Assigned task: Every entry below should be returned exactly as it appears, with pictures left out.
==============================
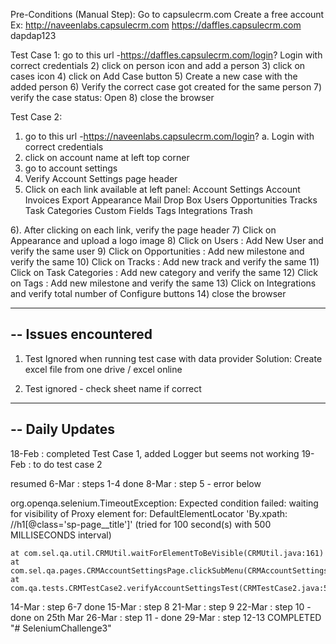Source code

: Pre-Conditions (Manual Step):
Go to capsulecrm.com
Create a free account
Ex: http://naveenlabs.capsulecrm.com
https://daffles.capsulecrm.com
dapdap123

Test Case 1:
go to this url -https://daffles.capsulecrm.com/login?
Login with correct credentials
2) click on person icon and add a person
3) click on cases icon
4) click on Add Case button
5) Create a new case with the added person
6) Verify the correct case got created for the same person
7) verify the case status: Open
8) close the browser

Test Case 2:
1) go to this url -https://naveenlabs.capsulecrm.com/login?
a. Login with correct credentials
2) click on account name at left top corner
3) go to account settings
4) Verify Account Settings page header
5) Click on each link available at left panel:
	Account Settings
Account
Invoices
Export
Appearance
Mail Drop Box
Users
Opportunities
Tracks
Task Categories
Custom Fields
Tags
Integrations
Trash

6). After clicking on each link, verify the page header
7) Click on Appearance and upload a logo image
8) Click on Users : Add New User and verify the same user
9) Click on Opportunities : Add new milestone and verify the same
10) Click on Tracks : Add new track and verify the same
11) Click on Task Categories : Add new category and verify the same
12) Click on Tags : Add new milestone and verify the same
13) Click on Integrations and verify total number of Configure buttons
14) close the browser

---------------------------
-- Issues encountered
---------------------------
1. Test Ignored when running test case with data provider
Solution: Create excel file from one drive / excel online

2. Test ignored - check sheet name if correct


---------------------------
-- Daily Updates
---------------------------
18-Feb : completed Test Case 1, added Logger but seems not working
19-Feb : to do test case 2

resumed
6-Mar : steps 1-4 done
8-Mar : step 5 - error below


org.openqa.selenium.TimeoutException: Expected condition failed: waiting for visibility of Proxy element for: DefaultElementLocator 'By.xpath: //h1[@class='sp-page__title']' (tried for 100 second(s) with 500 MILLISECONDS interval)

	at com.sel.qa.util.CRMUtil.waitForElementToBeVisible(CRMUtil.java:161)
	at com.sel.qa.pages.CRMAccountSettingsPage.clickSubMenu(CRMAccountSettingsPage.java:78)
	at com.qa.tests.CRMTestCase2.verifyAccountSettingsTest(CRMTestCase2.java:54)

14-Mar : step 6-7 done
15-Mar : step 8
21-Mar : step 9
22-Mar : step 10 - done on 25th Mar
26-Mar : step 11 - done
29-Mar : step 12-13 COMPLETED
"# SeleniumChallenge3" 
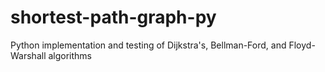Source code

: # shortest-path-graph-py
Python implementation and testing of Dijkstra's, Bellman-Ford, and Floyd-Warshall algorithms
==============================
Finished exercise:
Source code

: Pre-Conditions (Manual Step):
Go to capsulecrm.com
Create a free account
Ex: http://naveenlabs.capsulecrm.com
https://daffles.capsulecrm.com
dapdap123

Test Case 1:
go to this url -https://daffles.capsulecrm.com/login?
Login with correct credentials
2) click on person icon and add a person
3) click on cases icon
4) click on Add Case button
5) Create a new case with the added person
6) Verify the correct case got created for the same person
7) verify the case status: Open
8) close the browser

Test Case 2:
1) go to this url -https://naveenlabs.capsulecrm.com/login?
a. Login with correct credentials
2) click on account name at left top corner
3) go to account settings
4) Verify Account Settings page header
5) Click on each link available at left panel:
	Account Settings
Account
Invoices
Export
Appearance
Mail Drop Box
Users
Opportunities
Tracks
Task Categories
Custom Fields
Tags
Integrations
Trash

6). After clicking on each link, verify the page header
7) Click on Appearance and upload a logo image
8) Click on Users : Add New User and verify the same user
9) Click on Opportunities : Add new milestone and verify the same
10) Click on Tracks : Add new track and verify the same
11) Click on Task Categories : Add new category and verify the same
12) Click on Tags : Add new milestone and verify the same
13) Click on Integrations and verify total number of Configure buttons
14) close the browser

---------------------------
-- Issues encountered
---------------------------
1. Test Ignored when running test case with data provider
Solution: Create excel file from one drive / excel online

2. Test ignored - check sheet name if correct


---------------------------
-- Daily Updates
---------------------------
18-Feb : completed Test Case 1, added Logger but seems not working
19-Feb : to do test case 2

resumed
6-Mar : steps 1-4 done
8-Mar : step 5 - error below


org.openqa.selenium.TimeoutException: Expected condition failed: waiting for visibility of Proxy element for: DefaultElementLocator 'By.xpath: //h1[@class='sp-page__title']' (tried for 100 second(s) with 500 MILLISECONDS interval)

	at com.sel.qa.util.CRMUtil.waitForElementToBeVisible(CRMUtil.java:161)
	at com.sel.qa.pages.CRMAccountSettingsPage.clickSubMenu(CRMAccountSettingsPage.java:78)
	at com.qa.tests.CRMTestCase2.verifyAccountSettingsTest(CRMTestCase2.java:54)

14-Mar : step 6-7 done
15-Mar : step 8
21-Mar : step 9
22-Mar : step 10 - done on 25th Mar
26-Mar : step 11 - done
29-Mar : step 12-13 COMPLETED
"# SeleniumChallenge3" 
Source code

: # shortest-path-graph-py
Python implementation and testing of Dijkstra's, Bellman-Ford, and Floyd-Warshall algorithms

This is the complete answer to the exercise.